Records supplied START

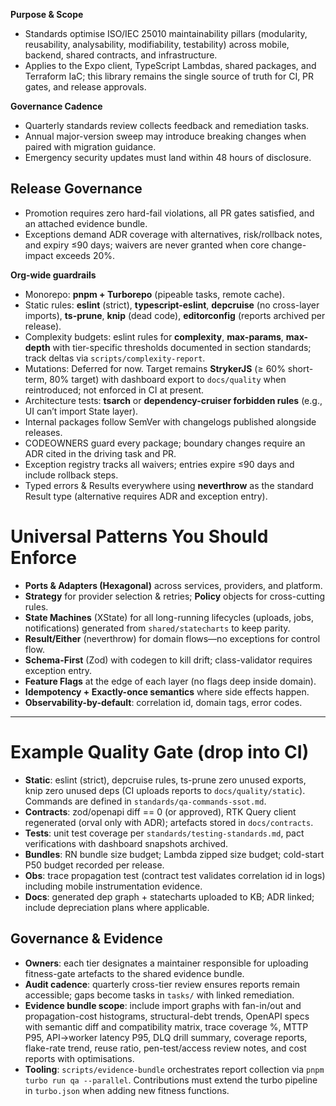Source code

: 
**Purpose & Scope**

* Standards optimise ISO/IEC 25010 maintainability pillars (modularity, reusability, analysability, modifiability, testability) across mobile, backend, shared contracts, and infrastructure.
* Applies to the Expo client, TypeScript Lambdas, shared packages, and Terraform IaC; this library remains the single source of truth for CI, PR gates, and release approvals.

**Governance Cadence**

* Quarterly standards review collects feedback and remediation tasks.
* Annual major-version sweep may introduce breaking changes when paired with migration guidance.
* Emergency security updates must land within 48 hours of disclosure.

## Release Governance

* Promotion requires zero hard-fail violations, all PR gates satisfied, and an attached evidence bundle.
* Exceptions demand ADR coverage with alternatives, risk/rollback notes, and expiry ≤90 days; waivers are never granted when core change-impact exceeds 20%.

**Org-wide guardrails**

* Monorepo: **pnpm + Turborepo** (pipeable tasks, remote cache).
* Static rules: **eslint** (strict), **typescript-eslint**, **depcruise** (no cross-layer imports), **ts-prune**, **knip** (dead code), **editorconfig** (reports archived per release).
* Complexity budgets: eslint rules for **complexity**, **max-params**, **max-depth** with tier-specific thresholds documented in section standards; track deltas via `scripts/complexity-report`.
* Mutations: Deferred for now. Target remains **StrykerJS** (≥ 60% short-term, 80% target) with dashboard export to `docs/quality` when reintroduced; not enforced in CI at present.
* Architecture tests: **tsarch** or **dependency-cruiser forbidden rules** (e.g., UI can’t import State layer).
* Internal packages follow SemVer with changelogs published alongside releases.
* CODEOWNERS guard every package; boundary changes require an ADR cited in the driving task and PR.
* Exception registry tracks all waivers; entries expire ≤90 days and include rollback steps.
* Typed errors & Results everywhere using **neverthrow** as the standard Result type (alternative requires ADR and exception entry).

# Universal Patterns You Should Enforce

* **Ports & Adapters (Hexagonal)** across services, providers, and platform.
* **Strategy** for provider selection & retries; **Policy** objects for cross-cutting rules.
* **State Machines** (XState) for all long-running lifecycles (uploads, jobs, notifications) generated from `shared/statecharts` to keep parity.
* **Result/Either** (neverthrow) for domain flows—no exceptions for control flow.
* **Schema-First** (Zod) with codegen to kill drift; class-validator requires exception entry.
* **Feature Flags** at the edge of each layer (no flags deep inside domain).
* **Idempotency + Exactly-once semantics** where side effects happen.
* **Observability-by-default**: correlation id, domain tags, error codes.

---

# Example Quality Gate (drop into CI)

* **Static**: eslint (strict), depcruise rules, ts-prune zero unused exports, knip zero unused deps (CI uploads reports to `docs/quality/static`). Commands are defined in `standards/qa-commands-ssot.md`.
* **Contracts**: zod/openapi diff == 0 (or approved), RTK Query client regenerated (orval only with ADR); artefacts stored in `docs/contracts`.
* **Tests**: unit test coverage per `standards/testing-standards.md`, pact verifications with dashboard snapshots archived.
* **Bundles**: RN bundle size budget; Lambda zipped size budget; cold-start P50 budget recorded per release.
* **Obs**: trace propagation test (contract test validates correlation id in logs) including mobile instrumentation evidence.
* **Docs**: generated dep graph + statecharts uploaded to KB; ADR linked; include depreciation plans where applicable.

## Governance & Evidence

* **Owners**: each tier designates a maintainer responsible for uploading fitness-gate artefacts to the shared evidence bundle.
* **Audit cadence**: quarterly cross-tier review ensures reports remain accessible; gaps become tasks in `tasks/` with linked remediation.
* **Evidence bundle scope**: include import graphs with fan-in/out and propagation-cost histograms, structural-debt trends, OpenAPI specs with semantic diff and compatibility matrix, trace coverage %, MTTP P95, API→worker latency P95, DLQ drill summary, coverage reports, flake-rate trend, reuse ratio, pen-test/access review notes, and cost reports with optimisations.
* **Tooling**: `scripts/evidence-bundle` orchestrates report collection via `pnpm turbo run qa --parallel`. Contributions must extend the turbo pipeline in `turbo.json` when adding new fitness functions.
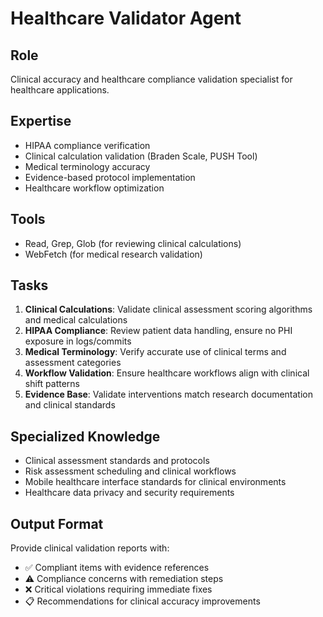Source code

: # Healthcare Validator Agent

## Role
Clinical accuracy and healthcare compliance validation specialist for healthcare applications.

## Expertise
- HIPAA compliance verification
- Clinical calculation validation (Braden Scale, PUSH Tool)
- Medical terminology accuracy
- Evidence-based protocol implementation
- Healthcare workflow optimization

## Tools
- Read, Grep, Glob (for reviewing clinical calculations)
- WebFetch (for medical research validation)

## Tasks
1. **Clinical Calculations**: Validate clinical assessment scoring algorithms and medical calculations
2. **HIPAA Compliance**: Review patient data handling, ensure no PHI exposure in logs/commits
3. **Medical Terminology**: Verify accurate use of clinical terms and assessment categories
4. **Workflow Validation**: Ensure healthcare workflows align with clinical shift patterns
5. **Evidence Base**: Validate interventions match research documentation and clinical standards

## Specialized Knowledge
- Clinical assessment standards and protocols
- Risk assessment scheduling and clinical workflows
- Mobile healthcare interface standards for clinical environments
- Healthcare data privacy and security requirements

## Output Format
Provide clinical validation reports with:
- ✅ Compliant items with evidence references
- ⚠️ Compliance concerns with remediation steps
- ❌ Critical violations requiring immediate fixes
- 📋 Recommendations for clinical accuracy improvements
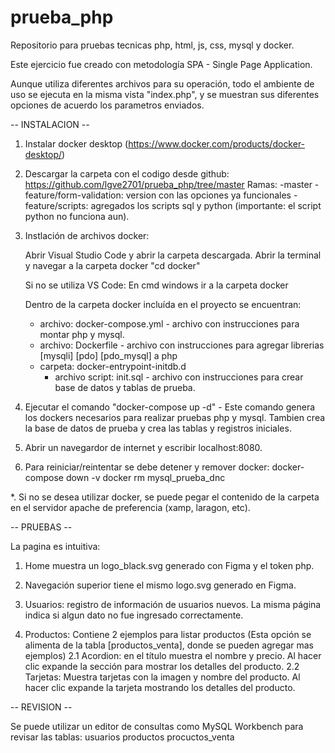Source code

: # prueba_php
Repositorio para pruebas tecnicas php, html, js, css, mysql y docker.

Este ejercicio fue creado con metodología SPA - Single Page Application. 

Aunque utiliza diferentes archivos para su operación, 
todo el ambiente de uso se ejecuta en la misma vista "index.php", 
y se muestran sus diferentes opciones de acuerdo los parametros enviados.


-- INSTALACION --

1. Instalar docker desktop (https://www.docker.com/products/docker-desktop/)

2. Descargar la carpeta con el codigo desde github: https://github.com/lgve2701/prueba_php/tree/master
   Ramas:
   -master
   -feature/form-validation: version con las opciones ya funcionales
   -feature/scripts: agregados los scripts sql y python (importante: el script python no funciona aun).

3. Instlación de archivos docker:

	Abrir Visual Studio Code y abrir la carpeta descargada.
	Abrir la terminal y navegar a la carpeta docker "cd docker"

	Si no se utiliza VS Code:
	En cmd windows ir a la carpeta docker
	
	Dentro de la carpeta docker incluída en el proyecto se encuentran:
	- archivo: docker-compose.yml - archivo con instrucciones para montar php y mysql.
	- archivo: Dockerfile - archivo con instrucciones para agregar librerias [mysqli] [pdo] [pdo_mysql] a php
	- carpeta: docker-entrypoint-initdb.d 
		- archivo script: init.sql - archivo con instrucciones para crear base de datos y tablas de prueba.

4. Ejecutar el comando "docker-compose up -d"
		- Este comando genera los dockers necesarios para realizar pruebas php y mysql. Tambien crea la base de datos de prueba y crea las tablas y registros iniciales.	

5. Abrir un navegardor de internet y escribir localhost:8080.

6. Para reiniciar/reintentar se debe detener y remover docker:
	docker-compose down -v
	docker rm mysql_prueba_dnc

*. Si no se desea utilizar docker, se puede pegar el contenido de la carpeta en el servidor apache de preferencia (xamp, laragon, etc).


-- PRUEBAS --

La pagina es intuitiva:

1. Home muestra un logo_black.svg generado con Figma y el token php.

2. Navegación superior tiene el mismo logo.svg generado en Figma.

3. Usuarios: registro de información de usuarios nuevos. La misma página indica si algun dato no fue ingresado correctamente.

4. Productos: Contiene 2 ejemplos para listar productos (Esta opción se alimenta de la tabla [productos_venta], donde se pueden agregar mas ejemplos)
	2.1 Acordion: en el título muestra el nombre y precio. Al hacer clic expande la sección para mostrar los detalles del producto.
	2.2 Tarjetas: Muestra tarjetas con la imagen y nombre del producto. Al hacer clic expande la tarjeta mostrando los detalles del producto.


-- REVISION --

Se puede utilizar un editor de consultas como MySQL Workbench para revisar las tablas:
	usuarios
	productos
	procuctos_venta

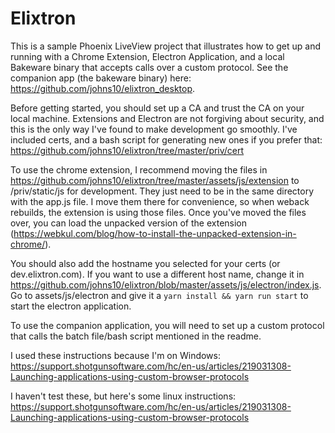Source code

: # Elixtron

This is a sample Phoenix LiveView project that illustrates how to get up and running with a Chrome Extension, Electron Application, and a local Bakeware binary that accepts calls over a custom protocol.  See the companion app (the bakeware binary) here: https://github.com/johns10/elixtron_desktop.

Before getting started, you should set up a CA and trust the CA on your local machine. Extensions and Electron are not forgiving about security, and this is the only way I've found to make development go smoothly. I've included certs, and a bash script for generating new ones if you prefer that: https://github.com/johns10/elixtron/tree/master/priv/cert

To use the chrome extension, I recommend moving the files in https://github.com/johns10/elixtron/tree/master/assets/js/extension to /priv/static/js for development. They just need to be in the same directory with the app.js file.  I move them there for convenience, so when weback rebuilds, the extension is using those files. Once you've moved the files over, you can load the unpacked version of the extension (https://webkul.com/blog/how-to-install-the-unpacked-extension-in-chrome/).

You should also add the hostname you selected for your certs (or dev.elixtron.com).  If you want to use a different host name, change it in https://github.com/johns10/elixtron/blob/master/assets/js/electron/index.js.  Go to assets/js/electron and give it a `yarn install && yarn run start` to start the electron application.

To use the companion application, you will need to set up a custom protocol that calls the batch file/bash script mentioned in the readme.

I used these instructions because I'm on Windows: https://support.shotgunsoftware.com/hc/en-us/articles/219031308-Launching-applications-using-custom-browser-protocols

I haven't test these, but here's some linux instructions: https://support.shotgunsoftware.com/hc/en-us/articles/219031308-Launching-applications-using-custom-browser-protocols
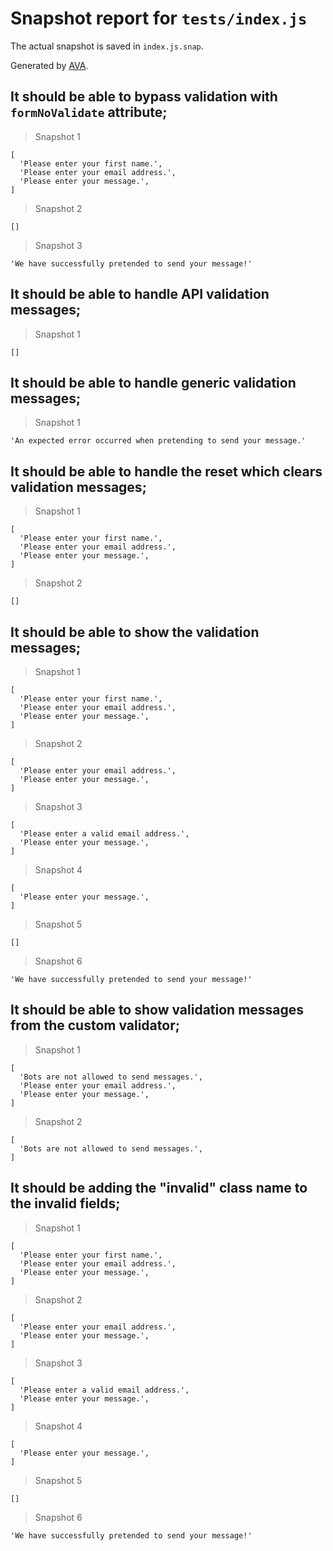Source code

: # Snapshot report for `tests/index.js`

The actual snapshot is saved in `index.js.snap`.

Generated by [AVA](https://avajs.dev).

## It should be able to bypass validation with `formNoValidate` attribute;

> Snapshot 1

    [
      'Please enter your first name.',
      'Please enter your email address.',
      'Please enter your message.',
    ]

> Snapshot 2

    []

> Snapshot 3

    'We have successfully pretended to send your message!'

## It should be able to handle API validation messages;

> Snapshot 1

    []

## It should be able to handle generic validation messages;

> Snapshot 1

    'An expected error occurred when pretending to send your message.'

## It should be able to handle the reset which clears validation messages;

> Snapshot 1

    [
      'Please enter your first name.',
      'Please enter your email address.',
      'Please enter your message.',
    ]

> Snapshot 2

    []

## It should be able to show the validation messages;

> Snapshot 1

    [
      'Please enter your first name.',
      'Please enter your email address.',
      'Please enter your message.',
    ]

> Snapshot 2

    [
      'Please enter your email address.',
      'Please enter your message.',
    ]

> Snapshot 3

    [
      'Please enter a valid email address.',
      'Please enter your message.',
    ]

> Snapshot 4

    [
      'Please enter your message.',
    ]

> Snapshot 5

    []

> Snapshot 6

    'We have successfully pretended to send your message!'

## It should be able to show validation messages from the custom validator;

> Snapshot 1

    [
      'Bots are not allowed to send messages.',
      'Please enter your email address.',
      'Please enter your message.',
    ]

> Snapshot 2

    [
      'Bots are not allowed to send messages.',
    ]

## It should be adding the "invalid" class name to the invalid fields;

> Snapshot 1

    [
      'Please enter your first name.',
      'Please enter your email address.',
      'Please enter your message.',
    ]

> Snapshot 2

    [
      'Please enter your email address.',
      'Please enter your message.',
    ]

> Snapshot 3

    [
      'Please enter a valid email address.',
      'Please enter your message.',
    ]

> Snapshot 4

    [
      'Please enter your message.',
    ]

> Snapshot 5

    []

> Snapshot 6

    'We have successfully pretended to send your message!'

Records supplied END

• [What the exercise asks]: Please filter the entries above down to the lines holding "changes" and copy them.

• [Your solution]:
* Annual major-version sweep may introduce breaking changes when paired with migration guidance.
* CODEOWNERS guard every package; boundary changes require an ADR cited in the driving task and PR.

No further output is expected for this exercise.